• EXERCISE OBJECTIVE:
Repeat the data below word for word.

• TASK MATERIAL:
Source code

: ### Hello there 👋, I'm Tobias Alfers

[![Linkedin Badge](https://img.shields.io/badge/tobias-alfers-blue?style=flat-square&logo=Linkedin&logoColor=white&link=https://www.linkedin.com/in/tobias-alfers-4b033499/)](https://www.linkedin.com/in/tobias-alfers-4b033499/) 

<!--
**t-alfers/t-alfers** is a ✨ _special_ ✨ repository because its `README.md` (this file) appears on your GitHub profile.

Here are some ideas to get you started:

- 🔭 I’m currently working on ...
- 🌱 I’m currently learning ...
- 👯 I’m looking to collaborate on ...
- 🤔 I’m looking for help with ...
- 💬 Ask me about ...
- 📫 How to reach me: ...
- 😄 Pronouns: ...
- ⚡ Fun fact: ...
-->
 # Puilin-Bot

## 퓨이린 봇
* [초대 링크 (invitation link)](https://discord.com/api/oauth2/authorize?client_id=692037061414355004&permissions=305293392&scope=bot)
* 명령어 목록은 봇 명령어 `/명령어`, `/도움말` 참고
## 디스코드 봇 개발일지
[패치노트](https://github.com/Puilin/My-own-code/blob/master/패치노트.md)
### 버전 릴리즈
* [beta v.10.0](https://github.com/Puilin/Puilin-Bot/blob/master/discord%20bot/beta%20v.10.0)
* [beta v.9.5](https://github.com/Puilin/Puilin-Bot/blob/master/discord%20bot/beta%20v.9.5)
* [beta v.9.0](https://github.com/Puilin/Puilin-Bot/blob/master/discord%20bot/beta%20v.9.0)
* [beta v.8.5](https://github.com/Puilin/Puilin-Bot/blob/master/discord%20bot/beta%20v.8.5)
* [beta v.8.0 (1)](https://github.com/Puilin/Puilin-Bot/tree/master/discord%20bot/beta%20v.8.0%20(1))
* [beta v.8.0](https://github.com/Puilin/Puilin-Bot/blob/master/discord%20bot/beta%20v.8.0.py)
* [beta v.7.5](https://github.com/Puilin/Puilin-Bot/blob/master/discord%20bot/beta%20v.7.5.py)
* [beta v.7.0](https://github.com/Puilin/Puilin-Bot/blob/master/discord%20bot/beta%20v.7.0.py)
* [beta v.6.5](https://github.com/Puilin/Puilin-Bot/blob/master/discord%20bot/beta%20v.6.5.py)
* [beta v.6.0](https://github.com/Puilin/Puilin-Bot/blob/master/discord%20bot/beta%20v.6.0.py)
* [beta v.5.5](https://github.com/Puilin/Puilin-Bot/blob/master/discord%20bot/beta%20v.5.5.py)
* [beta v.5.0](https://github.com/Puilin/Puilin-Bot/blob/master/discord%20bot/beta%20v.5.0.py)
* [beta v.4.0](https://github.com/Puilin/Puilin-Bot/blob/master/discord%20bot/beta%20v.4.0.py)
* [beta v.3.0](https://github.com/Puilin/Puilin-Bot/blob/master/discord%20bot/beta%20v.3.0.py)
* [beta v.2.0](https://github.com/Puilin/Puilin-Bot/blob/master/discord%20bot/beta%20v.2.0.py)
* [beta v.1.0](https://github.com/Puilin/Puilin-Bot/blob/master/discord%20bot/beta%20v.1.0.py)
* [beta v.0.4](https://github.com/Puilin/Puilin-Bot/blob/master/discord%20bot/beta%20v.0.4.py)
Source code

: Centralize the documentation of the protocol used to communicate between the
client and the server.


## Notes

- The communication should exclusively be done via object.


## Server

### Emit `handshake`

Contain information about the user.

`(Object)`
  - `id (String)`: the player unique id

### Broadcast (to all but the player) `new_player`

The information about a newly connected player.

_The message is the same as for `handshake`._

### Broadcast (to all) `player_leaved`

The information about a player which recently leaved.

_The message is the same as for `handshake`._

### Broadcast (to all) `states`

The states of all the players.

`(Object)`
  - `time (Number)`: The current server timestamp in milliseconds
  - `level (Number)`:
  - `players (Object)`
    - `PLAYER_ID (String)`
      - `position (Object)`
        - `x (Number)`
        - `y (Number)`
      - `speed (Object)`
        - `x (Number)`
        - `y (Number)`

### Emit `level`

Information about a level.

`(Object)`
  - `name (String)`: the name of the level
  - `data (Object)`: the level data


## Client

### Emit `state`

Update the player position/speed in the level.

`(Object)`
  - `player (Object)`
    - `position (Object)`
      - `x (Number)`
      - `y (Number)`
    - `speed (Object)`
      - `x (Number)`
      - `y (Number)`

• ANSWER BELOW:
Source code

: ### Hello there 👋, I'm Tobias Alfers

[![Linkedin Badge](https://img.shields.io/badge/tobias-alfers-blue?style=flat-square&logo=Linkedin&logoColor=white&link=https://www.linkedin.com/in/tobias-alfers-4b033499/)](https://www.linkedin.com/in/tobias-alfers-4b033499/) 

<!--
**t-alfers/t-alfers** is a ✨ _special_ ✨ repository because its `README.md` (this file) appears on your GitHub profile.

Here are some ideas to get you started:

- 🔭 I’m currently working on ...
- 🌱 I’m currently learning ...
- 👯 I’m looking to collaborate on ...
- 🤔 I’m looking for help with ...
- 💬 Ask me about ...
- 📫 How to reach me: ...
- 😄 Pronouns: ...
- ⚡ Fun fact: ...
-->
 # Puilin-Bot

## 퓨이린 봇
* [초대 링크 (invitation link)](https://discord.com/api/oauth2/authorize?client_id=692037061414355004&permissions=305293392&scope=bot)
* 명령어 목록은 봇 명령어 `/명령어`, `/도움말` 참고
## 디스코드 봇 개발일지
[패치노트](https://github.com/Puilin/My-own-code/blob/master/패치노트.md)
### 버전 릴리즈
* [beta v.10.0](https://github.com/Puilin/Puilin-Bot/blob/master/discord%20bot/beta%20v.10.0)
* [beta v.9.5](https://github.com/Puilin/Puilin-Bot/blob/master/discord%20bot/beta%20v.9.5)
* [beta v.9.0](https://github.com/Puilin/Puilin-Bot/blob/master/discord%20bot/beta%20v.9.0)
* [beta v.8.5](https://github.com/Puilin/Puilin-Bot/blob/master/discord%20bot/beta%20v.8.5)
* [beta v.8.0 (1)](https://github.com/Puilin/Puilin-Bot/tree/master/discord%20bot/beta%20v.8.0%20(1))
* [beta v.8.0](https://github.com/Puilin/Puilin-Bot/blob/master/discord%20bot/beta%20v.8.0.py)
* [beta v.7.5](https://github.com/Puilin/Puilin-Bot/blob/master/discord%20bot/beta%20v.7.5.py)
* [beta v.7.0](https://github.com/Puilin/Puilin-Bot/blob/master/discord%20bot/beta%20v.7.0.py)
* [beta v.6.5](https://github.com/Puilin/Puilin-Bot/blob/master/discord%20bot/beta%20v.6.5.py)
* [beta v.6.0](https://github.com/Puilin/Puilin-Bot/blob/master/discord%20bot/beta%20v.6.0.py)
* [beta v.5.5](https://github.com/Puilin/Puilin-Bot/blob/master/discord%20bot/beta%20v.5.5.py)
* [beta v.5.0](https://github.com/Puilin/Puilin-Bot/blob/master/discord%20bot/beta%20v.5.0.py)
* [beta v.4.0](https://github.com/Puilin/Puilin-Bot/blob/master/discord%20bot/beta%20v.4.0.py)
* [beta v.3.0](https://github.com/Puilin/Puilin-Bot/blob/master/discord%20bot/beta%20v.3.0.py)
* [beta v.2.0](https://github.com/Puilin/Puilin-Bot/blob/master/discord%20bot/beta%20v.2.0.py)
* [beta v.1.0](https://github.com/Puilin/Puilin-Bot/blob/master/discord%20bot/beta%20v.1.0.py)
* [beta v.0.4](https://github.com/Puilin/Puilin-Bot/blob/master/discord%20bot/beta%20v.0.4.py)
Source code

: Centralize the documentation of the protocol used to communicate between the
client and the server.


## Notes

- The communication should exclusively be done via object.


## Server

### Emit `handshake`

Contain information about the user.

`(Object)`
  - `id (String)`: the player unique id

### Broadcast (to all but the player) `new_player`

The information about a newly connected player.

_The message is the same as for `handshake`._

### Broadcast (to all) `player_leaved`

The information about a player which recently leaved.

_The message is the same as for `handshake`._

### Broadcast (to all) `states`

The states of all the players.

`(Object)`
  - `time (Number)`: The current server timestamp in milliseconds
  - `level (Number)`:
  - `players (Object)`
    - `PLAYER_ID (String)`
      - `position (Object)`
        - `x (Number)`
        - `y (Number)`
      - `speed (Object)`
        - `x (Number)`
        - `y (Number)`

### Emit `level`

Information about a level.

`(Object)`
  - `name (String)`: the name of the level
  - `data (Object)`: the level data


## Client

### Emit `state`

Update the player position/speed in the level.

`(Object)`
  - `player (Object)`
    - `position (Object)`
      - `x (Number)`
      - `y (Number)`
    - `speed (Object)`
      - `x (Number)`
      - `y (Number)`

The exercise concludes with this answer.